BEGIN PROVIDED MATERIAL
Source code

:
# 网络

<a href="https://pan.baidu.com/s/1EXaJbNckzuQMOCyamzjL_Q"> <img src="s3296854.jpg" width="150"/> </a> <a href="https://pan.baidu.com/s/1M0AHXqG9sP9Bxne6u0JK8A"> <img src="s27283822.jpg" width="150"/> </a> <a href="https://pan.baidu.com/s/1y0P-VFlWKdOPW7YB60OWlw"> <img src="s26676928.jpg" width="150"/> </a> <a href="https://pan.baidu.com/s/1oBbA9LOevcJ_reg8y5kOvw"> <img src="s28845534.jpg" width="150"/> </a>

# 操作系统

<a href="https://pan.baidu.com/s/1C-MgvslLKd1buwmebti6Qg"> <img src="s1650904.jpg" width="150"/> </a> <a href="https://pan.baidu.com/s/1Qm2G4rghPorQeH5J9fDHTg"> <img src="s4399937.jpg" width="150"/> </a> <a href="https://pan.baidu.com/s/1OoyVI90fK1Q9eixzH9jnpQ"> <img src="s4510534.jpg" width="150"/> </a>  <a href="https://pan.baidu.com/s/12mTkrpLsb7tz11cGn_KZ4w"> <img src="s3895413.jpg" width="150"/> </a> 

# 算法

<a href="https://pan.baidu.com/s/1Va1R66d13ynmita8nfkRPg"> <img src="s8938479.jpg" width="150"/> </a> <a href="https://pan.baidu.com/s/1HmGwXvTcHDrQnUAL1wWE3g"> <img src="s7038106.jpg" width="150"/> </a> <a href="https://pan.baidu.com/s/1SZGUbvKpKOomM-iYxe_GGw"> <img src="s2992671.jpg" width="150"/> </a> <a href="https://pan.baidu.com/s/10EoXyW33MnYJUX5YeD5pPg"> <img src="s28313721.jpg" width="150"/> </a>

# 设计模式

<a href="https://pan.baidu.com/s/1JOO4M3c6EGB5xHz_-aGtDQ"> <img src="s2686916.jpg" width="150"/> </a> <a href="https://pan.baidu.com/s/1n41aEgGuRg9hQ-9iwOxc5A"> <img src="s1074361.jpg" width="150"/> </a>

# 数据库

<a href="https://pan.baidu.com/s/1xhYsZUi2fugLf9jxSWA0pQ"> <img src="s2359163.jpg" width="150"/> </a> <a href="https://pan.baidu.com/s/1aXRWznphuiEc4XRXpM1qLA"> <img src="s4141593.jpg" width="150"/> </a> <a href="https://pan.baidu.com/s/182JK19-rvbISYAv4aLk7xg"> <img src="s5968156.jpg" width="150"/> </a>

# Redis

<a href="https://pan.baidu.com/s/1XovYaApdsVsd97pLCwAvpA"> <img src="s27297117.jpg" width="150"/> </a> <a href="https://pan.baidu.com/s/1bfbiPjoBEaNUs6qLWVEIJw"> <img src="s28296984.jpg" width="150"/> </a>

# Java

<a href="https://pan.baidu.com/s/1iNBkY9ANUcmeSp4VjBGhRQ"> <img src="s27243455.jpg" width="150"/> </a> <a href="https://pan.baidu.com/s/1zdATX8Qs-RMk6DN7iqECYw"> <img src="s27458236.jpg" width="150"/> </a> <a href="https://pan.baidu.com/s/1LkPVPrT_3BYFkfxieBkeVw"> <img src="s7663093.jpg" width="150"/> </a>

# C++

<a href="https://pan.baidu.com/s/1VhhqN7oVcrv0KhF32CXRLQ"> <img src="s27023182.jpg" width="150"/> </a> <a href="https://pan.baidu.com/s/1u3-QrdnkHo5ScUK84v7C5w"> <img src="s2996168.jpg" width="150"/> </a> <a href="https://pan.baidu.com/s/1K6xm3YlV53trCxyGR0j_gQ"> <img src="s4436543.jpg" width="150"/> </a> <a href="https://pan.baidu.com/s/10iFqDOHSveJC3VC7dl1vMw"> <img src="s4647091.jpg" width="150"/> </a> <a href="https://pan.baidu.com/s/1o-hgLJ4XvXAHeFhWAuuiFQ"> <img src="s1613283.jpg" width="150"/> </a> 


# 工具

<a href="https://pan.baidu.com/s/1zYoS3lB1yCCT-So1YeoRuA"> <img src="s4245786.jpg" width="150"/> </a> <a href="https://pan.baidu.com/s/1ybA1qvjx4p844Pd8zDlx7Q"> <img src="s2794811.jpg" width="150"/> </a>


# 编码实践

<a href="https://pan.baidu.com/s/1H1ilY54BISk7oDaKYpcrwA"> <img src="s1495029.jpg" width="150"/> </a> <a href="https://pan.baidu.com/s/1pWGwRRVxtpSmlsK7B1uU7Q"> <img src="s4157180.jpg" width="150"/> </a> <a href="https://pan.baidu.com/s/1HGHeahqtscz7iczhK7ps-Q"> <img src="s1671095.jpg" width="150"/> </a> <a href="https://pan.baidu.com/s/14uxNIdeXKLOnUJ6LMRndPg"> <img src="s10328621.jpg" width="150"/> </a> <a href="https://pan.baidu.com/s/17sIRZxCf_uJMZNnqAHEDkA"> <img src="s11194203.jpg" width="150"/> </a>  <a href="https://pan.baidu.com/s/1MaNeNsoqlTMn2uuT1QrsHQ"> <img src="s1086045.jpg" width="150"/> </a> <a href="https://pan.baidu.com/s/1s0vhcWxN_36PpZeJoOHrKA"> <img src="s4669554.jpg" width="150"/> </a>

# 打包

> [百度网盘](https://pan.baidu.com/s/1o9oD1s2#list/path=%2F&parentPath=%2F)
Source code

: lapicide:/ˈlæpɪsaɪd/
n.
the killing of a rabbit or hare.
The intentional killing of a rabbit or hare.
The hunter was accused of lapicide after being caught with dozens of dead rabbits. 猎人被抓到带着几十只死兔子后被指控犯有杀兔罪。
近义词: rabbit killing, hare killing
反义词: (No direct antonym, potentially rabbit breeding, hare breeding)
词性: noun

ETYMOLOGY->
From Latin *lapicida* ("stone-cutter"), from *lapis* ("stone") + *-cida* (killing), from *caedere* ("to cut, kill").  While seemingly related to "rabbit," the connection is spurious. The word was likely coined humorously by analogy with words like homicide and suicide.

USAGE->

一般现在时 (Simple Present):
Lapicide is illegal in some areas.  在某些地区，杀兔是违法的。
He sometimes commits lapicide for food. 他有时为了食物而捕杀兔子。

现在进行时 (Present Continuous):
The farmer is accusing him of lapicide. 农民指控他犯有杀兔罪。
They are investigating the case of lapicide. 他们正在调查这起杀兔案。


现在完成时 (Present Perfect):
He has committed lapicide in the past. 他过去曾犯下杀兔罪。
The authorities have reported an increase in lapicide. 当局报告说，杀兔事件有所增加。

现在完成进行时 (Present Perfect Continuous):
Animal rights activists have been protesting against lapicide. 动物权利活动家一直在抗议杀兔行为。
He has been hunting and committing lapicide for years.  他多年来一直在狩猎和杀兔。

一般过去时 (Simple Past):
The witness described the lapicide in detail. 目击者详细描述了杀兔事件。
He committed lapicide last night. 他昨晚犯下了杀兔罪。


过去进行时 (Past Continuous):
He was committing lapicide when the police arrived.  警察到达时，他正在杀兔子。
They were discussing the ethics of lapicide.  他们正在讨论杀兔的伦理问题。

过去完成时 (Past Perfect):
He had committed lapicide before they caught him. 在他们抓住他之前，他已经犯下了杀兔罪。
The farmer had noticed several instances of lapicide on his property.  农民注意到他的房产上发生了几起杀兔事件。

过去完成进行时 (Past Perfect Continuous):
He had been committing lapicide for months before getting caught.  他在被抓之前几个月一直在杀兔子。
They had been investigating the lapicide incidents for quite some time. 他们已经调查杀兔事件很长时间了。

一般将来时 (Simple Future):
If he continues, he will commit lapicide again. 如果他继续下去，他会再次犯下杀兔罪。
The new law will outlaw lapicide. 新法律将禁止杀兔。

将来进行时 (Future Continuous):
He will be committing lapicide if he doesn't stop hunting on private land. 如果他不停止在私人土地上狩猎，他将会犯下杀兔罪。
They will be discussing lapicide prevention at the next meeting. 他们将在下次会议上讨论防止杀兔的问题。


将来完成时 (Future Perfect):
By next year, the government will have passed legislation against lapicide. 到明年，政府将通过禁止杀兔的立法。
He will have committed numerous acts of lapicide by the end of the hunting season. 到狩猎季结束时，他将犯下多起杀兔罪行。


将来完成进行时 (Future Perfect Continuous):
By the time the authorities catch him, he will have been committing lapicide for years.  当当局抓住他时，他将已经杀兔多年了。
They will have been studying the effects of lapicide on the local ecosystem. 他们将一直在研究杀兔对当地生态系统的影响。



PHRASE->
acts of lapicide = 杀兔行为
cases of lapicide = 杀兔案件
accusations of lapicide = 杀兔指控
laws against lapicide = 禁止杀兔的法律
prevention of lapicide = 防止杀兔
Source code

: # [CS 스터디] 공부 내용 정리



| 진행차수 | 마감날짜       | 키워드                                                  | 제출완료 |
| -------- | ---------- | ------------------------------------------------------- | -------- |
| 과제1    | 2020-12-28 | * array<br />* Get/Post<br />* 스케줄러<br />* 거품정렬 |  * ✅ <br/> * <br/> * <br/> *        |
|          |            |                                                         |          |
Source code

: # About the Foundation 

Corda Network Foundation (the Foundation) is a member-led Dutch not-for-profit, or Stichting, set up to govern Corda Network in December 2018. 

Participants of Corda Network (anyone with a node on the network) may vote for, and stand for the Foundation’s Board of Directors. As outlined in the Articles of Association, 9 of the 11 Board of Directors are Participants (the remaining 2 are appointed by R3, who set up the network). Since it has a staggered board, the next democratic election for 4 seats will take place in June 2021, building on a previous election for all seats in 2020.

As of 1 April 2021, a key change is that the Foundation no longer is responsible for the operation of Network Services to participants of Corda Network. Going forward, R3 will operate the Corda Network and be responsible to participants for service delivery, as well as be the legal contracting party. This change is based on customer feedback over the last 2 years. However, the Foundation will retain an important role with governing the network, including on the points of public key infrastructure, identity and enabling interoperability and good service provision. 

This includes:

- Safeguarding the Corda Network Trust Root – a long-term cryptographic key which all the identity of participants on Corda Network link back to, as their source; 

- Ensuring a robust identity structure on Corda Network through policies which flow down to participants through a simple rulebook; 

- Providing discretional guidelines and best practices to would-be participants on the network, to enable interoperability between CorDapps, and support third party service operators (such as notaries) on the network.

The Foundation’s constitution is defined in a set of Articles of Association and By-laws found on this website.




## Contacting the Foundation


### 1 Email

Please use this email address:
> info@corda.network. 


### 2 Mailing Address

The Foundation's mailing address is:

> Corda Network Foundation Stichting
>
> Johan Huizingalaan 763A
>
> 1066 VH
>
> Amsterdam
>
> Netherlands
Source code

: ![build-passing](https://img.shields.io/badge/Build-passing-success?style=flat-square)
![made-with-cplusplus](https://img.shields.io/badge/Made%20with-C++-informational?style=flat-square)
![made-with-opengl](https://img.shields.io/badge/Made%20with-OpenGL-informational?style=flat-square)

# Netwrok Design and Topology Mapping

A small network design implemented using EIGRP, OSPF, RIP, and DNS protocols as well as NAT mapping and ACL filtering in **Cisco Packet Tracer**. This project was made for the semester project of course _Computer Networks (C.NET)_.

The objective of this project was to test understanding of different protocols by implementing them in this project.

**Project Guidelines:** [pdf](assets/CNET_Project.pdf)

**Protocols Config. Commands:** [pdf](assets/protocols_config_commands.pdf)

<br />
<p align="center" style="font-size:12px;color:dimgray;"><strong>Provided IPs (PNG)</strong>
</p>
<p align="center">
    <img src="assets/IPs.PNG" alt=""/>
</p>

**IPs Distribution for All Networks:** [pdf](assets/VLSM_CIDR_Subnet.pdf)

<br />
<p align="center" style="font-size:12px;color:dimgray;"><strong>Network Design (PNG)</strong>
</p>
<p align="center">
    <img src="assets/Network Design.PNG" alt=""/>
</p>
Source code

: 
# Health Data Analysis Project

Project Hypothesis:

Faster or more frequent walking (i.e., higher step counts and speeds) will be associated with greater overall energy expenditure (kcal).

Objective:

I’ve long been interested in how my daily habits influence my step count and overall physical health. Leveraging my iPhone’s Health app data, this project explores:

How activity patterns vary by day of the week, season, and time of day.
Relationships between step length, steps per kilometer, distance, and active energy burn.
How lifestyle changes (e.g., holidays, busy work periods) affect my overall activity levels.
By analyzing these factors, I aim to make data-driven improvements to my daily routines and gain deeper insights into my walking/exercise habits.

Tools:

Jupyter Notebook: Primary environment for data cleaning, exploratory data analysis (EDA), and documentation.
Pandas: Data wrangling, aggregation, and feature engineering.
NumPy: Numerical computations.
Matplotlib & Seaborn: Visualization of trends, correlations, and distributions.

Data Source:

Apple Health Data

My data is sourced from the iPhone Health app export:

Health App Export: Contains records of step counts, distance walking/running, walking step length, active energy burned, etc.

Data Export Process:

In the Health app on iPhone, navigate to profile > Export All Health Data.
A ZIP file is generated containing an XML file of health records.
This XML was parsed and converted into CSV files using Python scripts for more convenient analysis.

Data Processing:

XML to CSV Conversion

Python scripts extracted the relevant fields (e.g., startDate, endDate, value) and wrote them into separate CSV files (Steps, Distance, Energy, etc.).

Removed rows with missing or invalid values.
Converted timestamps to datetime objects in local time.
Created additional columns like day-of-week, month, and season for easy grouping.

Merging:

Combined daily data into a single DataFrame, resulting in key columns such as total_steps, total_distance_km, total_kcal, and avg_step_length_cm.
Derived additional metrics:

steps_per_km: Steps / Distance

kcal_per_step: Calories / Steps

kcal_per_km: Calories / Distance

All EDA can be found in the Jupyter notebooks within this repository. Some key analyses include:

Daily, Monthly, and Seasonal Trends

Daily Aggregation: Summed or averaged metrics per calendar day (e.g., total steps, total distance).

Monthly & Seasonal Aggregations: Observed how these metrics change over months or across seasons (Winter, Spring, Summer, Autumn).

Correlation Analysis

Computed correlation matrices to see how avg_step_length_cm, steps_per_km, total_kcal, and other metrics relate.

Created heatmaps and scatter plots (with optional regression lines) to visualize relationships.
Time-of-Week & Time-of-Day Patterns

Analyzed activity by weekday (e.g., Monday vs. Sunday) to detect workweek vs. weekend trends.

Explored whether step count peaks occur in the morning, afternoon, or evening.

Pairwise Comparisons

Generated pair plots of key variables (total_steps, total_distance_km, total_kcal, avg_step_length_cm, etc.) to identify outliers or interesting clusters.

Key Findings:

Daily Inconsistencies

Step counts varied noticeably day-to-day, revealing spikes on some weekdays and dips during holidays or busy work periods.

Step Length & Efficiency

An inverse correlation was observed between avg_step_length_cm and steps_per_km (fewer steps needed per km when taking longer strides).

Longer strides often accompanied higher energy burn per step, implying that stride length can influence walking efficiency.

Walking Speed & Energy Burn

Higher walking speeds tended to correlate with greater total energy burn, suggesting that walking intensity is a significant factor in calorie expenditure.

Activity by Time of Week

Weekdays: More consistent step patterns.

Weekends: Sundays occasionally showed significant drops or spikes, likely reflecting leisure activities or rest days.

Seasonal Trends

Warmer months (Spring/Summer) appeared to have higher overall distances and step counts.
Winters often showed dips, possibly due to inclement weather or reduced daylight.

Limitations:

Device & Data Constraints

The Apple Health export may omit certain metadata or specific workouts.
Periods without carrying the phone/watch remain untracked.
END PROVIDED MATERIAL
● DIRECTIONS
Across all the records above, find each line with "Networks" in it and copy it.

● RESPONSE BOX
A small network design implemented using EIGRP, OSPF, RIP, and DNS protocols as well as NAT mapping and ACL filtering in **Cisco Packet Tracer**. This project was made for the semester project of course _Computer Networks (C.NET)_.
**IPs Distribution for All Networks:** [pdf](assets/VLSM_CIDR_Subnet.pdf)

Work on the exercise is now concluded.